Designers are trimming casual clothes with fur and dying it in shocking colors. Fur accents or trim can be found on skirts, sweaters, cloth coats, shoes and boots, handbags, shrugs, and scarves. Then there are the envelope- pushing designers who are creating actual clothing with fur: Fendi has a knee-grazing sable skirt, and Versace boasts a white mink tank-top (a splendid perversion of form and function). Mink now comes in electric blue and pale pink. One finds fur covering even the most banal objects. Fendi, again, produced a fox-covered wheelie (the popular carry-on suitcase that rankles airline crews).
The trend has the trappings (ahem) of a paradigm shift: fur is now fun, rather than imposing. "More approachable," says John Nickleson, an assistant at Oscar de la Renta.

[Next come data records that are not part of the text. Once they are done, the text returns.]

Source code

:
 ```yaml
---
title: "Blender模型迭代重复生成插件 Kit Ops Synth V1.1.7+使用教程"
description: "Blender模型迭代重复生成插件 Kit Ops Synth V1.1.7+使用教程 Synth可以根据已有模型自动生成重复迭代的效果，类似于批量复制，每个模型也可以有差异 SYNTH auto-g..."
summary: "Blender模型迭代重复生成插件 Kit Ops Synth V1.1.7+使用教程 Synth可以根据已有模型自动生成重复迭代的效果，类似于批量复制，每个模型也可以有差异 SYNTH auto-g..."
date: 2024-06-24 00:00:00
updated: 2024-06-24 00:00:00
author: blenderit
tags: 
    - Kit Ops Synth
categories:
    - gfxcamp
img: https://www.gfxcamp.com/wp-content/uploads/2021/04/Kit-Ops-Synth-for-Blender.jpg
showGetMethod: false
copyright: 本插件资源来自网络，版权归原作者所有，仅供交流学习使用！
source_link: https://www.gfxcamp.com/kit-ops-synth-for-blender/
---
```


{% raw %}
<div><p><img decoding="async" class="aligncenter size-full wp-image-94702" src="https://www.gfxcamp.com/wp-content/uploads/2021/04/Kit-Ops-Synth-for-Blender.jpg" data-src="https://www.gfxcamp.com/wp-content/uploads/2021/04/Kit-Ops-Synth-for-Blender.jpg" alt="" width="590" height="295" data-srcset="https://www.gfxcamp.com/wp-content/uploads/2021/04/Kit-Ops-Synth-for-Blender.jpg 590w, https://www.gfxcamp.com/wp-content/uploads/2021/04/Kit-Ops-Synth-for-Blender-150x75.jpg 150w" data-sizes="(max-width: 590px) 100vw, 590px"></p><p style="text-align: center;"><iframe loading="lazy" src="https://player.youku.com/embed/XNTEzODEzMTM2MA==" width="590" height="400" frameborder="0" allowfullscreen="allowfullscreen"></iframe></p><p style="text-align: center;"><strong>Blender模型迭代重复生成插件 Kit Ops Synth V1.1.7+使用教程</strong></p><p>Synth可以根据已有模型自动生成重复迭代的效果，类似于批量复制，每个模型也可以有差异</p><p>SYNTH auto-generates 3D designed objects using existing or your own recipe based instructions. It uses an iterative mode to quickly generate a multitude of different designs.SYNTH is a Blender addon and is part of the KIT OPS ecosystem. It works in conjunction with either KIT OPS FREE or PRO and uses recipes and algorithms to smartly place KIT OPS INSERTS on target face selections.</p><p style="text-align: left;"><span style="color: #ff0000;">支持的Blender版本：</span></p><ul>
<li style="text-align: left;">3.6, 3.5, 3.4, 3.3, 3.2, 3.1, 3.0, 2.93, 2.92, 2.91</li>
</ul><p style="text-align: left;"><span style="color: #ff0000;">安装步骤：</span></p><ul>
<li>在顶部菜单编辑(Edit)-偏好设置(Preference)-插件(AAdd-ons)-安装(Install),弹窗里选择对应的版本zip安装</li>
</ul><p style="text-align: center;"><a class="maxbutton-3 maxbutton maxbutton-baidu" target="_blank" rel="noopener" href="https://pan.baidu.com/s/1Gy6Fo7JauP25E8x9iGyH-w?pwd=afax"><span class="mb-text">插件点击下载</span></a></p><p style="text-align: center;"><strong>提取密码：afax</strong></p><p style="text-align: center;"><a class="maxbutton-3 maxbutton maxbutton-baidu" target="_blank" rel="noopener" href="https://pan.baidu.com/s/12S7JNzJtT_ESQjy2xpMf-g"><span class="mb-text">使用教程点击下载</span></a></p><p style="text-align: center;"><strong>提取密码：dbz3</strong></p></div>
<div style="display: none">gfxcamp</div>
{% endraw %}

There is no agreed-upon single event that led to the resurgence of fur in fashion. The weather was certainly of little influence: no one buys fox- trimmed slip-on stilettos to keep her toes toasty. The economy may have played a role-making consumers more aggressive and designers more playful. Wendy Bounds, former fashion writer for the Wall Street Journal, points out that the economy had an impact at the conceptual stage: "Back when designers were preparing fashions for this season, at the end of 1997, the economy was booming. If money and luxury are in the back of your mind, what is a better way to express that than fur, beading, and other embellishments?" With a feisty economy at their backs, designers started toying with luxurious fabrics like velvet and pure cashmere, in addition to a smattering of feathers. So a fur revival made sense.
Furriers, however, claim that the market for fur is independent of financial trends. "Some of the best years in the fur business have been when the economy was bad," says Ralph Romberg, Neiman Marcus VP for coats and fur. "During one year in the early Eighties, mortgages were at 12 per cent, but the fur business was booming."
If any other single factor counted for more than either a record-high Dow or a record-low winter, it was Madonna, which should come as no surprise to those familiar with her early incarnation as the original Material Girl. Pivotal in the return of fur, according to Degen Pener of Entertainment Weekly, was the October 1996 issue of Vogue, in which Madonna was photographed in fur-laden costumes for the movie musical Evita. Most unfortunately, Madonna's status as prime mover behind American popular culture is now highly suspect, owing to her recent and inexplicable adoption of a British accent.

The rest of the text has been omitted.